YOLO Object Detection with OpenCV and Python

28 Jul 2018 Arun Ponnusamy

Image Source: DarkNet github repo

If you have been keeping up with the advancements in the area of object detection, you might have got used to hearing this word 'YOLO'. It has kind of become a buzzword.

What is YOLO exactly?

YOLO (You Only Look Once) is a method / way to do object detection. It is the algorithm /strategy behind how the code is going to detect objects in the image.

The official implementation of this idea is available through DarkNet (neural net implementation from the ground up in 'C' from the author). It is available on github for people to use.

Earlier detection frameworks, looked at different parts of the image multiple times at different scales and repurposed image classification technique to detect objects. This approach is slow and inefficient.

YOLO takes entirely different approach. It looks at the entire image only once and goes through the network once and detects objects. Hence the name. It is very fast. That’s the reason it has got so popular.

There are other popular object detection frameworks like Faster R-CNN and SSD that are also widely used.

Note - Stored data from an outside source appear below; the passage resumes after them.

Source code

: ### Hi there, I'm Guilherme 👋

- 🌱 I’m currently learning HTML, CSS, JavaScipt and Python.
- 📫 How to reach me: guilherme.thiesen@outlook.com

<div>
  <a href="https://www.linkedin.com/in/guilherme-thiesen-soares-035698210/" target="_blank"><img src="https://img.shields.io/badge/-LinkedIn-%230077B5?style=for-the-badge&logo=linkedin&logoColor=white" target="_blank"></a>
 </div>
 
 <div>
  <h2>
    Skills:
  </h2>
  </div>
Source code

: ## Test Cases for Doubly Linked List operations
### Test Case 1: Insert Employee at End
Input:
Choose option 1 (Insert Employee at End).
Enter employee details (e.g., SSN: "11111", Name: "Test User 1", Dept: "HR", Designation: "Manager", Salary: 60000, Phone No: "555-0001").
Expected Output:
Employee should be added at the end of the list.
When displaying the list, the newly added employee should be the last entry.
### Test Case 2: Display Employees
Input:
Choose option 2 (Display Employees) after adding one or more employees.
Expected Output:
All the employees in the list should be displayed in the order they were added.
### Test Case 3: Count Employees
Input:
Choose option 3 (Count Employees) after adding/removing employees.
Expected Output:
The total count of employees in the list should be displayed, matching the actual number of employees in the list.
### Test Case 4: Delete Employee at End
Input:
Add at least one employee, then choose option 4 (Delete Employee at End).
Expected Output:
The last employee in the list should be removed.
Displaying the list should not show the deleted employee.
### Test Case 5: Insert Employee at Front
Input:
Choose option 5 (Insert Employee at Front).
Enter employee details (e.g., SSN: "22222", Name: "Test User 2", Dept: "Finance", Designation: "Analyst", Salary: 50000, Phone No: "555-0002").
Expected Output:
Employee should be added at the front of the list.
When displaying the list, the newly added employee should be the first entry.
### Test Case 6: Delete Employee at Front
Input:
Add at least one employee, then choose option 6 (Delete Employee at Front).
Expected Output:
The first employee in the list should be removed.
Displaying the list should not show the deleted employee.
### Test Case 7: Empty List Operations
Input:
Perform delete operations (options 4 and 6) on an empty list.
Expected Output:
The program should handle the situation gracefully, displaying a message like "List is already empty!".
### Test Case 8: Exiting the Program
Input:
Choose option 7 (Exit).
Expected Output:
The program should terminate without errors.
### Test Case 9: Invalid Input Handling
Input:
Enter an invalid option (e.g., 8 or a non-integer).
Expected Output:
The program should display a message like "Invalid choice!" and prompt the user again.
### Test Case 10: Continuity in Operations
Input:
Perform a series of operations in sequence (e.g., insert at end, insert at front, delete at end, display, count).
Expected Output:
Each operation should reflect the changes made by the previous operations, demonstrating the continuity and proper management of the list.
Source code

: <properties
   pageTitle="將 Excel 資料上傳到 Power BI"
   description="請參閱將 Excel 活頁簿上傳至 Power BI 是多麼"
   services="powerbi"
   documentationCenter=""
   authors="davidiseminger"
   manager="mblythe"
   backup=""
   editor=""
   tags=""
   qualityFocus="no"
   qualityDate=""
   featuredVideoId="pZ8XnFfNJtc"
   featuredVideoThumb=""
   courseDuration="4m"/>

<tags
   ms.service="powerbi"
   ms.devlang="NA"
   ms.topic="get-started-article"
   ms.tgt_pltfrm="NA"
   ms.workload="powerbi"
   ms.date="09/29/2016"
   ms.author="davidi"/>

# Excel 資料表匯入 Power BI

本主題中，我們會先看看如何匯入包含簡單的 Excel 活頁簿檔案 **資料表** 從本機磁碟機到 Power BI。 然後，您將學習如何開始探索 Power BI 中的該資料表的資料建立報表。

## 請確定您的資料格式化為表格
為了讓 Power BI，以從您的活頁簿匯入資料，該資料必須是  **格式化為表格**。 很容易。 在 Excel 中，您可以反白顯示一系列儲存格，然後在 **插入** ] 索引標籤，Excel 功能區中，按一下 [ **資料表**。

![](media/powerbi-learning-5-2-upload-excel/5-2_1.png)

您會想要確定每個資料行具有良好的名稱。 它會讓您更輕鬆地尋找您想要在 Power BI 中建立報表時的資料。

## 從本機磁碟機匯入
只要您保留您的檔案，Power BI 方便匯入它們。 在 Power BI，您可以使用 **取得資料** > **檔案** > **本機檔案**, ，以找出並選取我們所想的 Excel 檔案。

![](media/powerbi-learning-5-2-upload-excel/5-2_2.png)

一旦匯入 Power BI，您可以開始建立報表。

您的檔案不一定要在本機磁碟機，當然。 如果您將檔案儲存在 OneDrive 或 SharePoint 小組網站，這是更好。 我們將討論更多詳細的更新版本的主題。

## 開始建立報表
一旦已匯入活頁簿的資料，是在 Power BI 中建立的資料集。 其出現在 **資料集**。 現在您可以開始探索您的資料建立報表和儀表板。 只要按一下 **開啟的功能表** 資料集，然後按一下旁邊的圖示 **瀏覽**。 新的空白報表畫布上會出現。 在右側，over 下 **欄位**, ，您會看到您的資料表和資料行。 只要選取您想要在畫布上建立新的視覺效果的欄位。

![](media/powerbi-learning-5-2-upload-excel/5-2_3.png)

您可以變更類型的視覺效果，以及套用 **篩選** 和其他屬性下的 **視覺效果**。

In this post, we are going to look at how to use a pre-trained YOLO model with OpenCV and start detecting objects right away.

. . .

OpenCV dnn module

DNN (Deep Neural Network) module was initially part of opencv_contrib repo. It has been moved to the master branch of opencv repo last year, giving users the ability to run inference on pre-trained deep learning models within OpenCV itself.

(One thing to note here is, dnn module is not meant be used for training. It’s just for running inference on images/videos.)

Initially only Caffe and Torch models were supported. Over the period support for different frameworks/libraries like TensorFlow is being added.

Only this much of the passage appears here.